If 2 to 3 lymph nodes are present, the lymph vessels from distal to mid-brachium (from the skin, muscles, tendons, fasciae, joints and bones) and the shoulder muscles, usually only drain into the ventral superficial cervical lymph node. The lymph vessels from the neck drain into the dorsal (or both dorsal, if multiple are present) lymph nodes, and the lymph vessels from the ventral neck, the skin of the shoulder, and the brachium region drain into both dorsal and ventral lymph nodes.
If there is only 1 superficial cervical lymph node (e.g. Figure 2), then 6 to 8 efferent vessels (Figure 2: g) arise from the lymph node, quickly merging to form 1 to 3 vessels that descend over the M. serratus ventralis and scalenus supracostalis. On the left side, the efferent vessels either open into the end of the left tracheal duct (Figure 3: g), into the (frequently bifurcated) end of the thoracic duct (Figure 5: g), into both the left tracheal duct and the thoracic duct (Figure 2, Figure 6: g), or adjacent to the thoracic duct directly into the venous system (common jugular vein) (Figure 7: g).

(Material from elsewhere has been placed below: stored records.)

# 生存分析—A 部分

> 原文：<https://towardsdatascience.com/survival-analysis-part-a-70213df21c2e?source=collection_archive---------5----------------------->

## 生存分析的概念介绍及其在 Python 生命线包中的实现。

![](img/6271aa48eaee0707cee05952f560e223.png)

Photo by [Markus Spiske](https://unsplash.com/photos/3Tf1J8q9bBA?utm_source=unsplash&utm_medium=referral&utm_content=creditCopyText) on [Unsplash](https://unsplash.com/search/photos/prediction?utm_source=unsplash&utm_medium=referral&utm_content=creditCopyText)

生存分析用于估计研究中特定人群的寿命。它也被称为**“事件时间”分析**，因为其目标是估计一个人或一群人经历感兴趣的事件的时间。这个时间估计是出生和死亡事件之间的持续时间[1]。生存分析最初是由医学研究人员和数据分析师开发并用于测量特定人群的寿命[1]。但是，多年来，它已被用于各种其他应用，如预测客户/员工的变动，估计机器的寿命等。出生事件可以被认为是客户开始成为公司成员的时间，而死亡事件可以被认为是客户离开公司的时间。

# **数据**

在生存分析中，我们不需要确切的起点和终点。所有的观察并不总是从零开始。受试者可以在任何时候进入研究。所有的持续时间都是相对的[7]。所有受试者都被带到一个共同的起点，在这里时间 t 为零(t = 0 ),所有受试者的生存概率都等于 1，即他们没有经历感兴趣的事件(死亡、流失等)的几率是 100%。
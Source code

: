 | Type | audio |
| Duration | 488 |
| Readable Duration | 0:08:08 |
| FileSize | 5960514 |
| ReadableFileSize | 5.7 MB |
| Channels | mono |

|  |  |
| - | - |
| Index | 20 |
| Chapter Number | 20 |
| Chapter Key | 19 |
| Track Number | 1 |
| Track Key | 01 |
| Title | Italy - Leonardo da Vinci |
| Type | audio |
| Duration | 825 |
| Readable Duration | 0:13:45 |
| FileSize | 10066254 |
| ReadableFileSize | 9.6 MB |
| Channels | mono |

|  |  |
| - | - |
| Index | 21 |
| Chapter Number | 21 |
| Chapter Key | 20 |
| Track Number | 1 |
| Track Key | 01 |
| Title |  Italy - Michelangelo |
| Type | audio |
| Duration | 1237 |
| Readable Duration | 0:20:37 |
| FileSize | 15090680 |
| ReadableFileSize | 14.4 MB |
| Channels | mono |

On the right side, the efferent vessels either open into the right tracheal duct (Figure 8: g), unite with the right tracheal duct to form a short right lymphatic trunk (Figure 10, Figure 11: h), or, rarely, open directly into the venous system.
The drainage patterns of the efferent vessels of the superficial cervical lymph nodes have so many variations that it is almost impossible to describe all of them, though I have attempted to illustrate some of the most common patterns in Figures 2-7, 8-12 and in Figure 16: d, d’, d”, and g. If there are several lymph nodes, the 2 to 4 efferent vessels of the dorsal lymph node either enter directly into the ventral lymph node (Figure 9: d2), or combine to form 1 to 2 vessels, which in turn merge with the efferent vessels of the ventral lymph node, forming 1 to 3 small vessels which show the behaviour described above (Figure 3, Figure 4: d, d’, g). I also found cases in which some of the efferent vessels of the dorsal lymph node drained into the ventral lymph node while others merged with the efferent vessels of the ventral lymph node (Figure 6: d, d’), and cases in which the efferent vessels of the dorsal lymph node merged into 1 to 2 vessels which flowed directly to the tracheal duct, or towards the thoracic duct and the common jugular vein (Figure 10: d, d’). Some of these drainage patterns are demonstrated in Figures 2-7, 8-11, and in Figure 16: g.
The superficial cervical lymph nodes are commonly called the ‘prescapular’ lymph nodes in the clinic, based on their location cranial to the scapula. Other lymph node groups with common names based on location include the mandibular lymph nodes (‘submandibular’; ventral to the mandible) and the medial iliac lymph nodes (‘sublumbar’; ventral to the lumbar vertebrae).